Collection entries
--*--

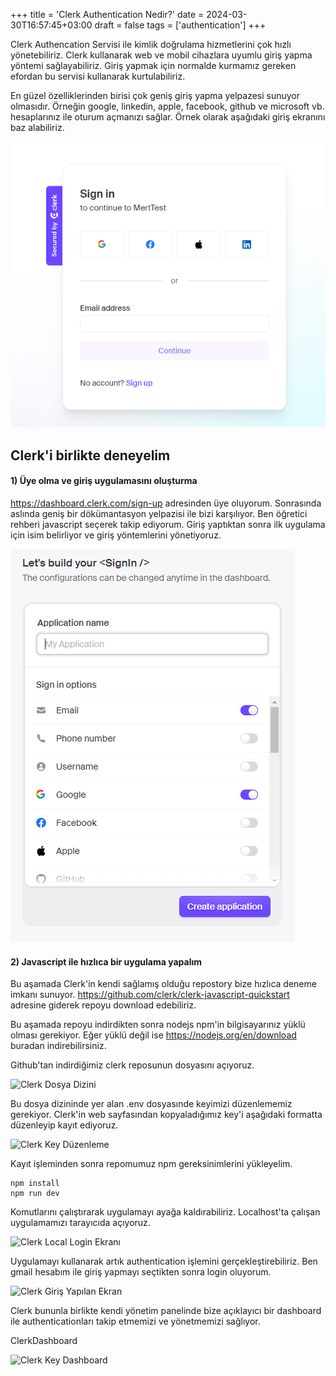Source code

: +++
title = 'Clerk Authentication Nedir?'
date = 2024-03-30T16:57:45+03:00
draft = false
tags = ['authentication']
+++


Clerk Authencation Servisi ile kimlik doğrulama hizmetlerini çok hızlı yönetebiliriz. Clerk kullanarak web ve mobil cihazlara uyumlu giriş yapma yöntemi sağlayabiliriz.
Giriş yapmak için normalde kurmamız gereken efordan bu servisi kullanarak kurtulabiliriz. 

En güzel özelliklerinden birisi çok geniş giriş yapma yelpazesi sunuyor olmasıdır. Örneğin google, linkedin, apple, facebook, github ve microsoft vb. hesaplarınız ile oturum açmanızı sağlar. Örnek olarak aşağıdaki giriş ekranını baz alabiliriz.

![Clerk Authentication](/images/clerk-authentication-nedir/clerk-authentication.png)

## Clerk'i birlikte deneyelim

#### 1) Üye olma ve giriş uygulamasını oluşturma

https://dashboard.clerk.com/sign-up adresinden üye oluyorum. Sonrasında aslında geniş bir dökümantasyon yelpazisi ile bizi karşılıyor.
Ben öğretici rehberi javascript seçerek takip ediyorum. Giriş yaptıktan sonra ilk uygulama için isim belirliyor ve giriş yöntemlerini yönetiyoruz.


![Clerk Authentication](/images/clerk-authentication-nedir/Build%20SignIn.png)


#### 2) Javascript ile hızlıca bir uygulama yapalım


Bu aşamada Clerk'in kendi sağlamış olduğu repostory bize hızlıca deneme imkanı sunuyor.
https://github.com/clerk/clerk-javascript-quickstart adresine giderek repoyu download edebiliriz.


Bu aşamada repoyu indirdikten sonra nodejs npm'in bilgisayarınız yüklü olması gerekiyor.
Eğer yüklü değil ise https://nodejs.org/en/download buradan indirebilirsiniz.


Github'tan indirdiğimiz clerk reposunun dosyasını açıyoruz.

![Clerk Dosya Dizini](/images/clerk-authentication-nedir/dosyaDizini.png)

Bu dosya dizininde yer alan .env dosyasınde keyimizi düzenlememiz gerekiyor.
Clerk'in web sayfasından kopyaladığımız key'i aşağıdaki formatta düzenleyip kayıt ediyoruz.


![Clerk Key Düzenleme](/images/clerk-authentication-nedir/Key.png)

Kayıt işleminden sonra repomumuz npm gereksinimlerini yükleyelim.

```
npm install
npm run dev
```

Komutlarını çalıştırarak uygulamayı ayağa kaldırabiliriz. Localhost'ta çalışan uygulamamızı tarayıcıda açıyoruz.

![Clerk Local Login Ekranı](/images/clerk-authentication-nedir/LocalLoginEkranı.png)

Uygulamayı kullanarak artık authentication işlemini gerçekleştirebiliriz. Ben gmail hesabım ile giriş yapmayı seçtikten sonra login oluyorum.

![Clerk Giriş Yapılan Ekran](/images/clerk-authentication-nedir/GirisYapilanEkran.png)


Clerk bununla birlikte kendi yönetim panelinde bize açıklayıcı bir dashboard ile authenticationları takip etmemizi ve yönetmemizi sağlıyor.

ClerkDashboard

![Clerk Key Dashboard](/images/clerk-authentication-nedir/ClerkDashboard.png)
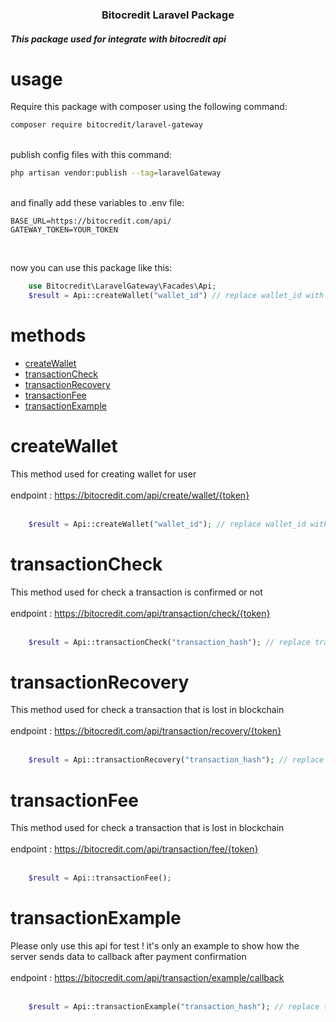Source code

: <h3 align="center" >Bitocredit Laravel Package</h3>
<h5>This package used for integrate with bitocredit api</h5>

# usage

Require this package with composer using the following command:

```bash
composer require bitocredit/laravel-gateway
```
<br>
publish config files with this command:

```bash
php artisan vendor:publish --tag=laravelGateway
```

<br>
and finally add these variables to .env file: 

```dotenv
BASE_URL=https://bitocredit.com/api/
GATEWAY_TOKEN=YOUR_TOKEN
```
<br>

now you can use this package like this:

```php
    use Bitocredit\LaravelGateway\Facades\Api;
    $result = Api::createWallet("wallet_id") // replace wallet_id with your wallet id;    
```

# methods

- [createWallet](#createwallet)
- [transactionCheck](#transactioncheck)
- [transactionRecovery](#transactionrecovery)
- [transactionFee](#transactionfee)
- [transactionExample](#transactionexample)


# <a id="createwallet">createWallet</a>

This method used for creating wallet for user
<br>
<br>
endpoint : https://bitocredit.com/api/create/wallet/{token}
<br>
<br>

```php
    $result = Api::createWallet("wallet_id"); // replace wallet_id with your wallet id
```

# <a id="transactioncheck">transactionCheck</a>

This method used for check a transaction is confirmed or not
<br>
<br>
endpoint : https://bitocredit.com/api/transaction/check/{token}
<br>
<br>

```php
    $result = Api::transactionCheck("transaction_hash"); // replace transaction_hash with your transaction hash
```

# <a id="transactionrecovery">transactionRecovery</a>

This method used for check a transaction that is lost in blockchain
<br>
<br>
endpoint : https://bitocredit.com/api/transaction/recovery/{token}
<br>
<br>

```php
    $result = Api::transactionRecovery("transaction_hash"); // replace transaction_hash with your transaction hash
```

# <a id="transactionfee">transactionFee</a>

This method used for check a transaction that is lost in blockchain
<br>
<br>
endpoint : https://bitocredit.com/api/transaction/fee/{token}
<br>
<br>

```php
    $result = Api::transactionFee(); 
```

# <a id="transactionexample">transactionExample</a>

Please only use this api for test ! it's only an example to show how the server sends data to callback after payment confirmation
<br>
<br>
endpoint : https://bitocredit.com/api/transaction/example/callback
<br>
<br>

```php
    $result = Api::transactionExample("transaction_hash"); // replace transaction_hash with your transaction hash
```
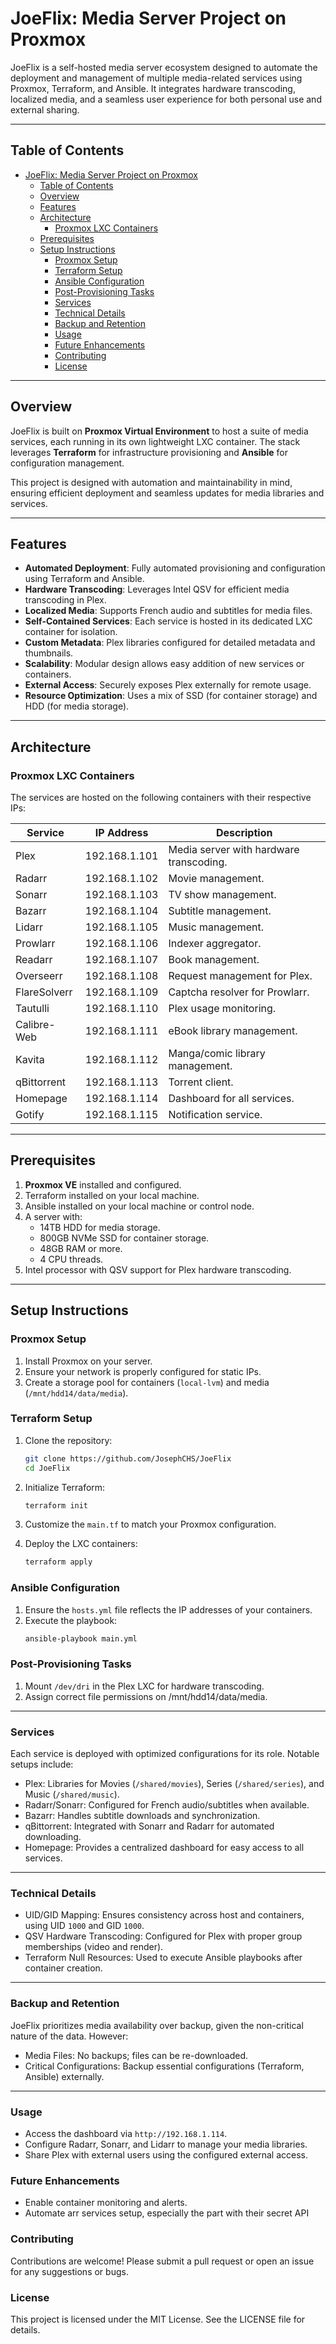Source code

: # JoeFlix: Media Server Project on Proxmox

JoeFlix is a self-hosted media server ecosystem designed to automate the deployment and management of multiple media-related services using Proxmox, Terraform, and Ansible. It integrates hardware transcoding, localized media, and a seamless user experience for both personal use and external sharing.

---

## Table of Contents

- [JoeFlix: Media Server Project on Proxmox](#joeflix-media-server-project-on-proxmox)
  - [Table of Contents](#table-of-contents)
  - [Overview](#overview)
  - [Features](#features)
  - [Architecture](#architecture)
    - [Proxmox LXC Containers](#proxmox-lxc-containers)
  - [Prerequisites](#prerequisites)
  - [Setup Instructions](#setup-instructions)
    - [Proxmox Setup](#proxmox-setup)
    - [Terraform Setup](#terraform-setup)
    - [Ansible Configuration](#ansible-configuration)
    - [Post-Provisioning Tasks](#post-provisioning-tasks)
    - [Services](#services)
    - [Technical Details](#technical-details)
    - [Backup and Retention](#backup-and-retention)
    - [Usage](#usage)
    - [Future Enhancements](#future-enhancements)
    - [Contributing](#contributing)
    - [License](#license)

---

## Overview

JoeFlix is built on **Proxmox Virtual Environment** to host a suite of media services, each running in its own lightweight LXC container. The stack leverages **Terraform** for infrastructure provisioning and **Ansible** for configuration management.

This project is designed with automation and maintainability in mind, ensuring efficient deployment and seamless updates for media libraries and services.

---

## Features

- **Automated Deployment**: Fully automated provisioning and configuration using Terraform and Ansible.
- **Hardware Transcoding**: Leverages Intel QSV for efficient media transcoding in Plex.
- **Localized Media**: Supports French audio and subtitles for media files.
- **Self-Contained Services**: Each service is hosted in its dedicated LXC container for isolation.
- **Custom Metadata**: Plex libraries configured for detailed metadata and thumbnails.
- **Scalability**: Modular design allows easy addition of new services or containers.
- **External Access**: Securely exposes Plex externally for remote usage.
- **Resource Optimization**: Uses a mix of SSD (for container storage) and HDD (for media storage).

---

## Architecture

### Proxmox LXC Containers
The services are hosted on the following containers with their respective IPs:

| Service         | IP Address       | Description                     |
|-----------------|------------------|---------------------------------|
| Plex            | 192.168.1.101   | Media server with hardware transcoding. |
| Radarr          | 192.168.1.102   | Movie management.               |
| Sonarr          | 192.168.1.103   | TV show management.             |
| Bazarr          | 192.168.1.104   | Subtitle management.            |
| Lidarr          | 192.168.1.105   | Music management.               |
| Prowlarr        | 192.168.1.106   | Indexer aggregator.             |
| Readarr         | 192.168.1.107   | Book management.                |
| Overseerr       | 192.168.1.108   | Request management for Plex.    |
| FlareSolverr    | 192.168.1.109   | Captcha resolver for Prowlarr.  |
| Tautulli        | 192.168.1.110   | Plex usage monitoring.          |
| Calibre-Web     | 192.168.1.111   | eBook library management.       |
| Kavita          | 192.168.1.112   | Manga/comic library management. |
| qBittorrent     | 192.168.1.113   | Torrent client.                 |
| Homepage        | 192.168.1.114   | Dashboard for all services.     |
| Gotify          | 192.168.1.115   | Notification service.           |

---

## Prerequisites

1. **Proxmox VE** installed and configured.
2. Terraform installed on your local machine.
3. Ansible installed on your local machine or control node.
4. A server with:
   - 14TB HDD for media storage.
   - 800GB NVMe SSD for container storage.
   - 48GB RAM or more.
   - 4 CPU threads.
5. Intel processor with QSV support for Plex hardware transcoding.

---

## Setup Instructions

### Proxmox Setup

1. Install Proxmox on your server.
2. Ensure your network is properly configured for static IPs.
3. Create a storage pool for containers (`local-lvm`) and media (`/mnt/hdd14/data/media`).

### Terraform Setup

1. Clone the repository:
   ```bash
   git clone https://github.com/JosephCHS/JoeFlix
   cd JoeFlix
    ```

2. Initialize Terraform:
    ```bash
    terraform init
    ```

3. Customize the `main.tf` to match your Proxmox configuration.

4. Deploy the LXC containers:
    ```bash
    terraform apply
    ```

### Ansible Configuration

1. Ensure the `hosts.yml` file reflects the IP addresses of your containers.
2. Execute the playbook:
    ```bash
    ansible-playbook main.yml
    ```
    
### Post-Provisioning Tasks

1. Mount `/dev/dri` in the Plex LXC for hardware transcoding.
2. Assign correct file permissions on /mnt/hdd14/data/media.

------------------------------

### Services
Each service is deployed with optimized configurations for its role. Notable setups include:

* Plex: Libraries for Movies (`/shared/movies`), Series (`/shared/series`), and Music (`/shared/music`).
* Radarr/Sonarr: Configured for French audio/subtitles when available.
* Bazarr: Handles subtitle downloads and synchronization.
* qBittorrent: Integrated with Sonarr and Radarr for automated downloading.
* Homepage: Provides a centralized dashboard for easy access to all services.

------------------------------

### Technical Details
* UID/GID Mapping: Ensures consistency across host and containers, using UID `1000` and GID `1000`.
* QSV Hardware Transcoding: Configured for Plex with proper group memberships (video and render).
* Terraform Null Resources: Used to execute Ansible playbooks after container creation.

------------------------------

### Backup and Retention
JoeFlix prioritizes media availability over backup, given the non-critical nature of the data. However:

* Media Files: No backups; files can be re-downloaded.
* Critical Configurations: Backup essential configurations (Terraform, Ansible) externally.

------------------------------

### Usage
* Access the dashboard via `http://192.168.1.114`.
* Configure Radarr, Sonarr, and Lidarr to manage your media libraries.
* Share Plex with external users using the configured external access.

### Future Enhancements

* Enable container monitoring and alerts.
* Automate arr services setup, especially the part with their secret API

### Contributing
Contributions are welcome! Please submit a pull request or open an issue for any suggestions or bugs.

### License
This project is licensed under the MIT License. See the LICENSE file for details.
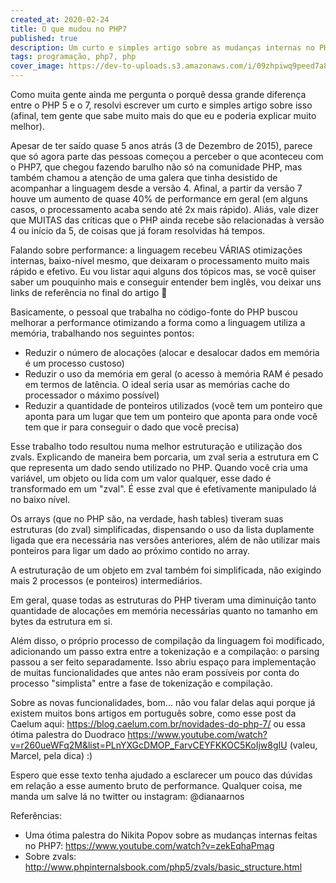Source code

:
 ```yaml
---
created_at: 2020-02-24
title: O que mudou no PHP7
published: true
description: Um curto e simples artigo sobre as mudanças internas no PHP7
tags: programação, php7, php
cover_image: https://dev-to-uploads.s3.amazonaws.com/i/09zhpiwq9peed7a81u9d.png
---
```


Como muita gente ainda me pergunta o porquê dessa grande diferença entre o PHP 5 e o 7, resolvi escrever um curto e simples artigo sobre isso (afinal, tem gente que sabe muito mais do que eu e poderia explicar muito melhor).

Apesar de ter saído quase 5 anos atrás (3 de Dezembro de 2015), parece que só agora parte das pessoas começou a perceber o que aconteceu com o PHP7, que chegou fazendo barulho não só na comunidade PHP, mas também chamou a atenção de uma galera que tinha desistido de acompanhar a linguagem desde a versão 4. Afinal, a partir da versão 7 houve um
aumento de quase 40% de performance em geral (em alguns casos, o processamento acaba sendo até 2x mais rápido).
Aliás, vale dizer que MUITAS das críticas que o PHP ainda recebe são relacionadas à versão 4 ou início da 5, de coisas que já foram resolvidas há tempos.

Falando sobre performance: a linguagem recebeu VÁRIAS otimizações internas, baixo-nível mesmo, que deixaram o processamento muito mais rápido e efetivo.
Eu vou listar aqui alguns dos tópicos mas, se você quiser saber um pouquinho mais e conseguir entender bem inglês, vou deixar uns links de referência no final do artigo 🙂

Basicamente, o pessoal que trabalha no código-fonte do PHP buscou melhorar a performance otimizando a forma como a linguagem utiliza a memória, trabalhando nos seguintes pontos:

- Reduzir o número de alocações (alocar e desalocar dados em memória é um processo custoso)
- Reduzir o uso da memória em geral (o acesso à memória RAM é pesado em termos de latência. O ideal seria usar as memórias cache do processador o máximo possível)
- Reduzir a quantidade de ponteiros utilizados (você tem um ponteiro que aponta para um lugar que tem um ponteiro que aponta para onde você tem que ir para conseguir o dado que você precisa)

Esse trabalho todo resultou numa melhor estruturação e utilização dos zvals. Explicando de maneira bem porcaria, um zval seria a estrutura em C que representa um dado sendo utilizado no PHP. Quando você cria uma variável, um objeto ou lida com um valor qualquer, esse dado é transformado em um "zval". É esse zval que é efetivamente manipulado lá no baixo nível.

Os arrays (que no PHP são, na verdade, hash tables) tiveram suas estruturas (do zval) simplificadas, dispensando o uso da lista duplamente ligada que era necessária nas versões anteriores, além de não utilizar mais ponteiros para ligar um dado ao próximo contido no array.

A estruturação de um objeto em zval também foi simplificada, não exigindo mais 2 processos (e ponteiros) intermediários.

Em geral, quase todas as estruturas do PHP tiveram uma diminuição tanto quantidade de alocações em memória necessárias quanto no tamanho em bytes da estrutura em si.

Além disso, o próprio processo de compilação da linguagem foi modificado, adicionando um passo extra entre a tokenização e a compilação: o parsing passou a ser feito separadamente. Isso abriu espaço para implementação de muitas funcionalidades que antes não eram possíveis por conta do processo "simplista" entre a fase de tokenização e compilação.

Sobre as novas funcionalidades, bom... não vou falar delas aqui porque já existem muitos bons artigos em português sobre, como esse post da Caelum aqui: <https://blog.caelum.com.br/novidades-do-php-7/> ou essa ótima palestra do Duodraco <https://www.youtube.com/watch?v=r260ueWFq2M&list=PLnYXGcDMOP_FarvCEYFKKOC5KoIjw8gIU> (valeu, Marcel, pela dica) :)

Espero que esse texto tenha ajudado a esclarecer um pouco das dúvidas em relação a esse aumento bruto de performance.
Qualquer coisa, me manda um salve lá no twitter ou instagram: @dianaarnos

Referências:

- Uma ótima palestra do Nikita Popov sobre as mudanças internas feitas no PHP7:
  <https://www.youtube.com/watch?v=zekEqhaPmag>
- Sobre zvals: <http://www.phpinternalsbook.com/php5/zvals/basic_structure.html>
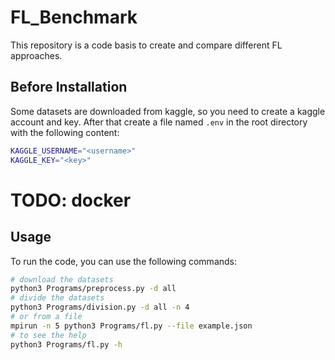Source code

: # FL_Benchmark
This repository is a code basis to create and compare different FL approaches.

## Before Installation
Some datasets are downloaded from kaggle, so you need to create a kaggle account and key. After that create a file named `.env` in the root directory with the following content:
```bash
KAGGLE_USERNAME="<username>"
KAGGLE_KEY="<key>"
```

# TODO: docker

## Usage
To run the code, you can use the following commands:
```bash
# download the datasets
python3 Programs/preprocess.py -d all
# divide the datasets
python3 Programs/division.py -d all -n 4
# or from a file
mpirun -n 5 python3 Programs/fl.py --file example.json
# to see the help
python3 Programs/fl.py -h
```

--*--

Write out every line of the entries that holds the word "watch".

[FINISHED TASK]
Sobre as novas funcionalidades, bom... não vou falar delas aqui porque já existem muitos bons artigos em português sobre, como esse post da Caelum aqui: <https://blog.caelum.com.br/novidades-do-php-7/> ou essa ótima palestra do Duodraco <https://www.youtube.com/watch?v=r260ueWFq2M&list=PLnYXGcDMOP_FarvCEYFKKOC5KoIjw8gIU> (valeu, Marcel, pela dica) :)
  <https://www.youtube.com/watch?v=zekEqhaPmag>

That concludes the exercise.